When a user searches Dryad, the Discovery module is used to query a Solr index and return results. This takes place through a mix of Solr and Discovery specific search and display syntax. The tabbed searching that sits on top of Discovery works directly with Solr, avoiding the Discovery module, with the exception that it must take the Discovery query that is embedded in the page's metadata and convert any Discovery specific syntax into the corresponding Solr syntax.

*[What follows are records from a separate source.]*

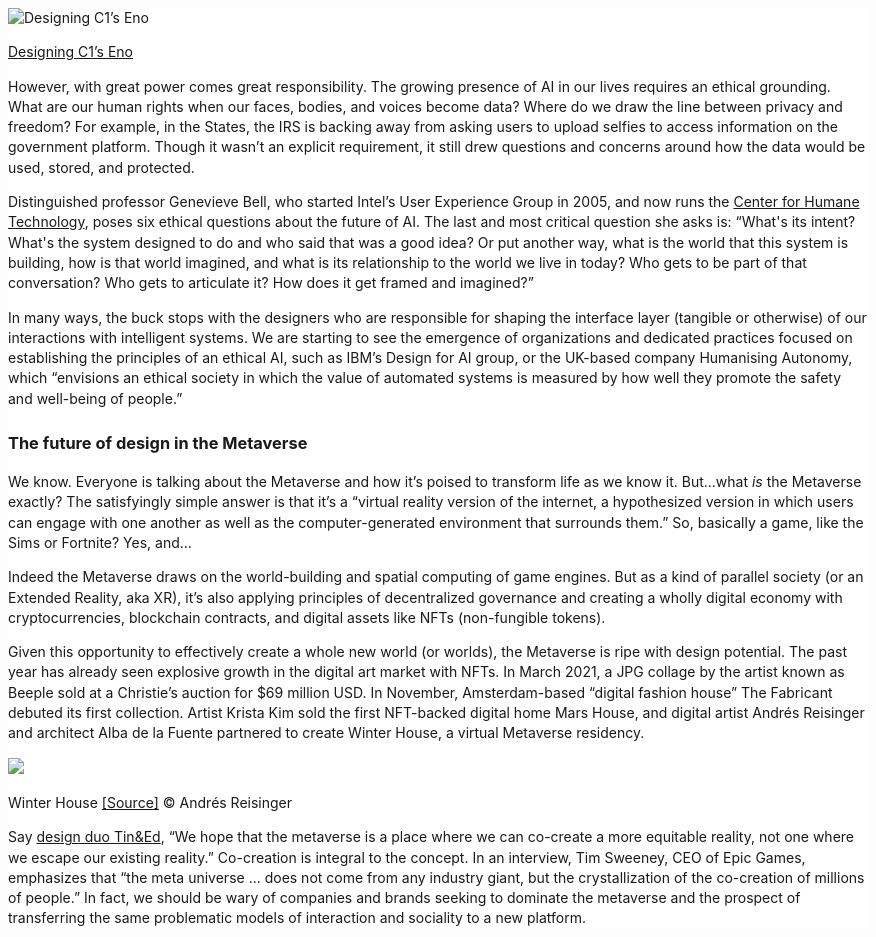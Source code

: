   
![Designing C1’s Eno](https://uizard.io/blog/content/images/2022/02/ENO.png)

[Designing C1’s Eno](https://medium.com/capitalonedesign/designing-eno-848add41abf8)

However, with great power comes great responsibility. The growing presence of AI in our lives requires an ethical grounding. What are our human rights when our faces, bodies, and voices become data? Where do we draw the line between privacy and freedom? For example, in the States, the IRS is backing away from asking users to upload selfies to access information on the government platform. Though it wasn’t an explicit requirement, it still drew questions and concerns around how the data would be used, stored, and protected.

Distinguished professor Genevieve Bell, who started Intel’s User Experience Group in 2005, and now runs the [Center for Humane Technology](https://www.humanetech.com/), poses six ethical questions about the future of AI. The last and most critical question she asks is: “What's its intent? What's the system designed to do and who said that was a good idea? Or put another way, what is the world that this system is building, how is that world imagined, and what is its relationship to the world we live in today? Who gets to be part of that conversation? Who gets to articulate it? How does it get framed and imagined?”

In many ways, the buck stops with the designers who are responsible for shaping the interface layer (tangible or otherwise) of our interactions with intelligent systems. We are starting to see the emergence of organizations and dedicated practices focused on establishing the principles of an ethical AI, such as IBM’s Design for AI group, or the UK-based company Humanising Autonomy, which “envisions an ethical society in which the value of automated systems is measured by how well they promote the safety and well-being of people.”

### The future of design in the Metaverse

We know. Everyone is talking about the Metaverse and how it’s poised to transform life as we know it. But...what _is_ the Metaverse exactly? The satisfyingly simple answer is that it’s a “virtual reality version of the internet, a hypothesized version in which users can engage with one another as well as the computer-generated environment that surrounds them.” So, basically a game, like the Sims or Fortnite? Yes, and...  
  
Indeed the Metaverse draws on the world-building and spatial computing of game engines. But as a kind of parallel society (or an Extended Reality, aka XR), it’s also applying principles of decentralized governance and creating a wholly digital economy with cryptocurrencies, blockchain contracts, and digital assets like NFTs (non-fungible tokens).   
  
Given this opportunity to effectively create a whole new world (or worlds), the Metaverse is ripe with design potential. The past year has already seen explosive growth in the digital art market with NFTs. In March 2021, a JPG collage by the artist known as Beeple sold at a Christie’s auction for $69 million USD. In November, Amsterdam-based “digital fashion house” The Fabricant debuted its first collection. Artist Krista Kim sold the first NFT-backed digital home Mars House, and digital artist Andrés Reisinger and architect Alba de la Fuente partnered to create Winter House, a virtual Metaverse residency.

  
![](https://uizard.io/blog/content/images/2022/02/Andre-s-Reisinger-Winter-House-_-3.jpg)

Winter House [[Source]](https://designwanted.com/design/andres-reisinger-metaverse-winter-house/) © Andrés Reisinger

Say [design duo Tin&Ed](https://designwanted.com/tech/metaverse-digital-designers-tined-aktay-formento/), “We hope that the metaverse is a place where we can co-create a more equitable reality, not one where we escape our existing reality.” Co-creation is integral to the concept. In an interview, Tim Sweeney, CEO of Epic Games, emphasizes that “the meta universe ... does not come from any industry giant, but the crystallization of the co-creation of millions of people.” In fact, we should be wary of companies and brands seeking to dominate the metaverse and the prospect of transferring the same problematic models of interaction and sociality to a new platform.

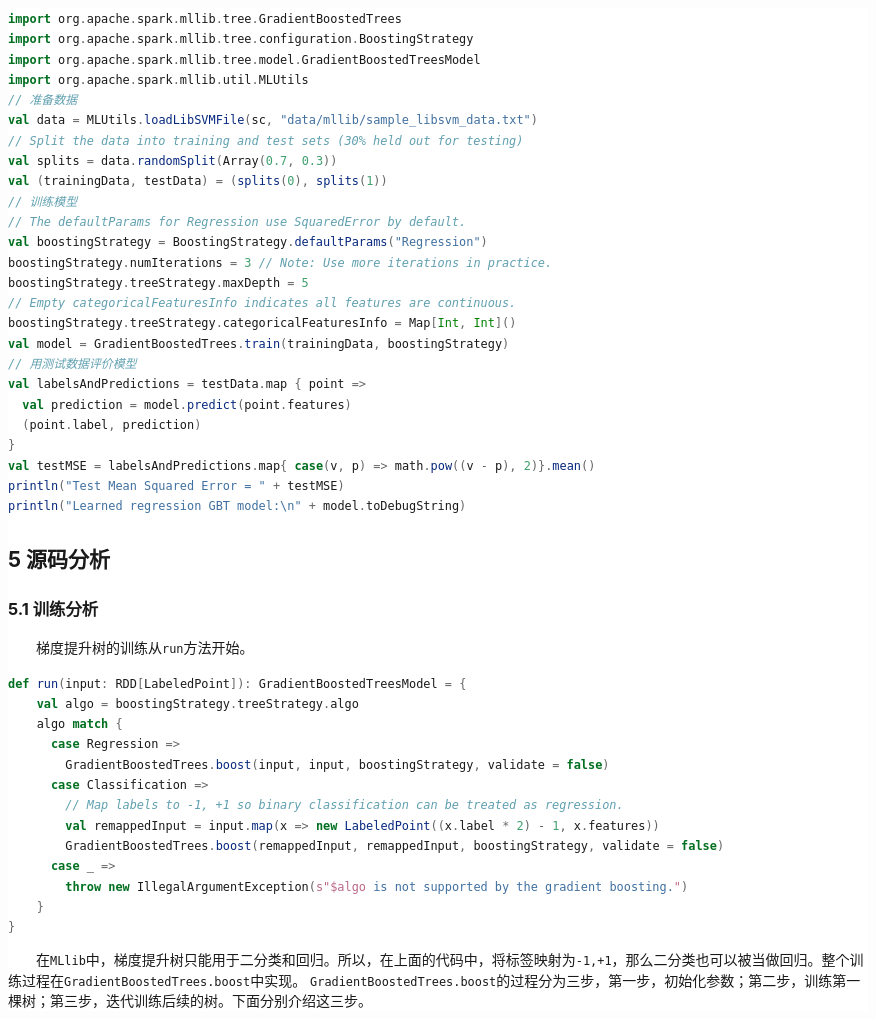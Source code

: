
```scala
import org.apache.spark.mllib.tree.GradientBoostedTrees
import org.apache.spark.mllib.tree.configuration.BoostingStrategy
import org.apache.spark.mllib.tree.model.GradientBoostedTreesModel
import org.apache.spark.mllib.util.MLUtils
// 准备数据
val data = MLUtils.loadLibSVMFile(sc, "data/mllib/sample_libsvm_data.txt")
// Split the data into training and test sets (30% held out for testing)
val splits = data.randomSplit(Array(0.7, 0.3))
val (trainingData, testData) = (splits(0), splits(1))
// 训练模型
// The defaultParams for Regression use SquaredError by default.
val boostingStrategy = BoostingStrategy.defaultParams("Regression")
boostingStrategy.numIterations = 3 // Note: Use more iterations in practice.
boostingStrategy.treeStrategy.maxDepth = 5
// Empty categoricalFeaturesInfo indicates all features are continuous.
boostingStrategy.treeStrategy.categoricalFeaturesInfo = Map[Int, Int]()
val model = GradientBoostedTrees.train(trainingData, boostingStrategy)
// 用测试数据评价模型
val labelsAndPredictions = testData.map { point =>
  val prediction = model.predict(point.features)
  (point.label, prediction)
}
val testMSE = labelsAndPredictions.map{ case(v, p) => math.pow((v - p), 2)}.mean()
println("Test Mean Squared Error = " + testMSE)
println("Learned regression GBT model:\n" + model.toDebugString)
```

## 5 源码分析

### 5.1 训练分析

&emsp;&emsp;梯度提升树的训练从`run`方法开始。

```scala
def run(input: RDD[LabeledPoint]): GradientBoostedTreesModel = {
    val algo = boostingStrategy.treeStrategy.algo
    algo match {
      case Regression =>
        GradientBoostedTrees.boost(input, input, boostingStrategy, validate = false)
      case Classification =>
        // Map labels to -1, +1 so binary classification can be treated as regression.
        val remappedInput = input.map(x => new LabeledPoint((x.label * 2) - 1, x.features))
        GradientBoostedTrees.boost(remappedInput, remappedInput, boostingStrategy, validate = false)
      case _ =>
        throw new IllegalArgumentException(s"$algo is not supported by the gradient boosting.")
    }
}
```

&emsp;&emsp;在`MLlib`中，梯度提升树只能用于二分类和回归。所以，在上面的代码中，将标签映射为`-1,+1`，那么二分类也可以被当做回归。整个训练过程在`GradientBoostedTrees.boost`中实现。
`GradientBoostedTrees.boost`的过程分为三步，第一步，初始化参数；第二步，训练第一棵树；第三步，迭代训练后续的树。下面分别介绍这三步。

This translation is done so that Solr can be queried directly to get the number of hits for the same search performed against a harvested collection. Parsing the Discovery query syntax is also important because the tabbed search layer must create a URL with the Discovery syntax so that when a user clicks on a search tab s/he performs that search in Dryad (using the Discovery module). The process works like this:

  1. User queries Dryad
  2. Discovery module handles query, returns results, and puts query URL into the page's metadata
  3. Dryad XSLT processes page metadata and uses the functions in the !DryadSearch.xsl file to parse out the elements of the query (deduping when necessary, changing syntax to pure Solr syntax, etc.)
  4. Dryad XSLT puts the cleaned query URL into a class attribute for each tab that will be displayed in HTML
  5. Dryad XSLT associates each tab with a JavaScript file for that harvested collection
  6. Dryad XSLT creates a link back into Dryad with the parameters required to query that harvested collection using the Discovery module (each collection has a collection ID within DSpace that can be passed in as a location parameter to narrow a search to a collection)
  7. The user's browser loads the HTML that is created by the Dryad XSLT
  8. On page load, the browser runs the !JavaScript files associated with a query to each of the harvested collections -- they, each, query Solr for the same search against the a different collection than the one used by the Discovery module
  9. Instead of returning lots of XML results, Solr just returns the wrapper information for such a search, which includes a total number of results found (this is controlled by setting the Solr search paramer rows to 0)
  10. The JavaScript that performed the async search then updates the HTML page to include the hit count (in parameters) in the tab for the externally harvested collection
  11. It ends with the tab containing the number of hits a search would retrieve and a URL for that search to be performed in Dryad; the user can now click on that tab and display the results in the main Dryad interface
  12. This toggling of which tab is active takes places in the Dryad XSLT and is based on the collection IDs that are passed as location parameters in the URL query; these are currently hard-coded values in the XSLT so any additional Dryad instances need to insure that they use the same collection IDs for collections (which should happen automatically when a database is copied from one instance to another)

Configuration

Configuration is hard-coded in the XSLT for now. It consists of associating an externally harvested collection with a particular DSpace collection ID, which is then used in the DryadSearch.xsl

The tabbed search process also references the DryadUtils.xsl and is initiated from template calls in the Dryad.xsl

There is a common JavaScript called solr-common.js and the collection specific values are put into small !JavaScript files to be called for each collection:

* solr-treebase.js
* solr-dryad.js
* solr-lter.js

(There is probably an opportunity for refactoring here: instead of using separate !JavaScript files for each, passing in two parameters into the common file from the XSLT)

Relation to DSpace

The Dryad tabbed search functionality is related to, and uses, the DSpace Discovery module. The version of DSpace used by Dryad currently is 1.6.2. The version of Discovery that Dryad uses is tagged version 0.9.4

Discovery is going to be more completely integrated into the DSpace core going forward (though will remain a distinct module as DSpace moves towards structuring the entire codebase using smaller, interrelated modules).